▶ WHAT YOU NEED TO DO:
Which of the lines in the data mention the string "been"? List them all.

▶ EXCERPTED RECORDS:
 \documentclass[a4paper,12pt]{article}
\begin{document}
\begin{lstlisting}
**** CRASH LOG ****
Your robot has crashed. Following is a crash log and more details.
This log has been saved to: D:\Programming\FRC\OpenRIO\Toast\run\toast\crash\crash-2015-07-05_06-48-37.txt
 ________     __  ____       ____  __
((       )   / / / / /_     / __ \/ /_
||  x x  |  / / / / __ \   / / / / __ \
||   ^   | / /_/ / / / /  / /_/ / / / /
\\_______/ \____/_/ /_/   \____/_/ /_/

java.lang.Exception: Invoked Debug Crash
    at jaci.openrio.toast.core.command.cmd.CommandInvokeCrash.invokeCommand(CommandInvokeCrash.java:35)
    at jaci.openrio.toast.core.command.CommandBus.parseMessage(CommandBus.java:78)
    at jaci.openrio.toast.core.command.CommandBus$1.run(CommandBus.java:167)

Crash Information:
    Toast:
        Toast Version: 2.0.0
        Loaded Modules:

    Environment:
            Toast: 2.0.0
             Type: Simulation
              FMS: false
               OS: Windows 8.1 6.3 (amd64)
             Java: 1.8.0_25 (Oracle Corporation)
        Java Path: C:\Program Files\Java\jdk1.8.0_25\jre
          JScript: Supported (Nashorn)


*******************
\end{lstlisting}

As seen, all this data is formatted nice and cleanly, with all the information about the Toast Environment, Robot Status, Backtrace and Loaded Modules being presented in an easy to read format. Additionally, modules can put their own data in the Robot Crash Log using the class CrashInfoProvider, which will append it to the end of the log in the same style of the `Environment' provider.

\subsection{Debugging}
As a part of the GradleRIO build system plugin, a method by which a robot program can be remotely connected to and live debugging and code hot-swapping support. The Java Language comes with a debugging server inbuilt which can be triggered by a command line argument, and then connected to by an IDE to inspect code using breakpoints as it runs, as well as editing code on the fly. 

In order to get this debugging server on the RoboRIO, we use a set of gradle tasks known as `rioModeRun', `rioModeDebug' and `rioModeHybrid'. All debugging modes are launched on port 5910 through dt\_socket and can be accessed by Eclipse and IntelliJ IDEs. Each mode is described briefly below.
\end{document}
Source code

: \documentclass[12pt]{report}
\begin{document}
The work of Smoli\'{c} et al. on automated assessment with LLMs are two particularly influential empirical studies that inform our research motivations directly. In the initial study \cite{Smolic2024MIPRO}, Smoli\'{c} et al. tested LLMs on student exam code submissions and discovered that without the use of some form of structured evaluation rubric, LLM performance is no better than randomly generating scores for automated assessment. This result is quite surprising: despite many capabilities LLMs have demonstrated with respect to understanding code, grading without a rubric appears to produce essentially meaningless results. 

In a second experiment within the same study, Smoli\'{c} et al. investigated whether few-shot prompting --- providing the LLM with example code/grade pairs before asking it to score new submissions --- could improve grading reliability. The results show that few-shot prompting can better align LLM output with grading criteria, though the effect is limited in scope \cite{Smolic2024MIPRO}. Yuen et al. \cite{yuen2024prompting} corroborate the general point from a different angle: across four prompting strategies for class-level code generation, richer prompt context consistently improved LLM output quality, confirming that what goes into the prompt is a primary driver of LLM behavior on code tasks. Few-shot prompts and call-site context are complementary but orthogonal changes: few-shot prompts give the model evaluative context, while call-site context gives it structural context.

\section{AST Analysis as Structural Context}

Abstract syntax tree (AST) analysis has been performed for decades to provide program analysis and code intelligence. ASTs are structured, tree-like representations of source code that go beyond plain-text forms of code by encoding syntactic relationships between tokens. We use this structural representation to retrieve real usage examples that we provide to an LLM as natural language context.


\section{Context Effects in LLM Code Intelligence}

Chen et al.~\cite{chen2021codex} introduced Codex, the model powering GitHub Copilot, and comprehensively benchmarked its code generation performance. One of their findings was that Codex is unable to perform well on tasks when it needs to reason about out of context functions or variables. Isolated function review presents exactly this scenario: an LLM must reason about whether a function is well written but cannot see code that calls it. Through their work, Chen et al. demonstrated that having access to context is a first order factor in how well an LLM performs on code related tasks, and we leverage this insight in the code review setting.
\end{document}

▶ EXERCISE SOLUTION:
This log has been saved to: D:\Programming\FRC\OpenRIO\Toast\run\toast\crash\crash-2015-07-05_06-48-37.txt
Abstract syntax tree (AST) analysis has been performed for decades to provide program analysis and code intelligence. ASTs are structured, tree-like representations of source code that go beyond plain-text forms of code by encoding syntactic relationships between tokens. We use this structural representation to retrieve real usage examples that we provide to an LLM as natural language context.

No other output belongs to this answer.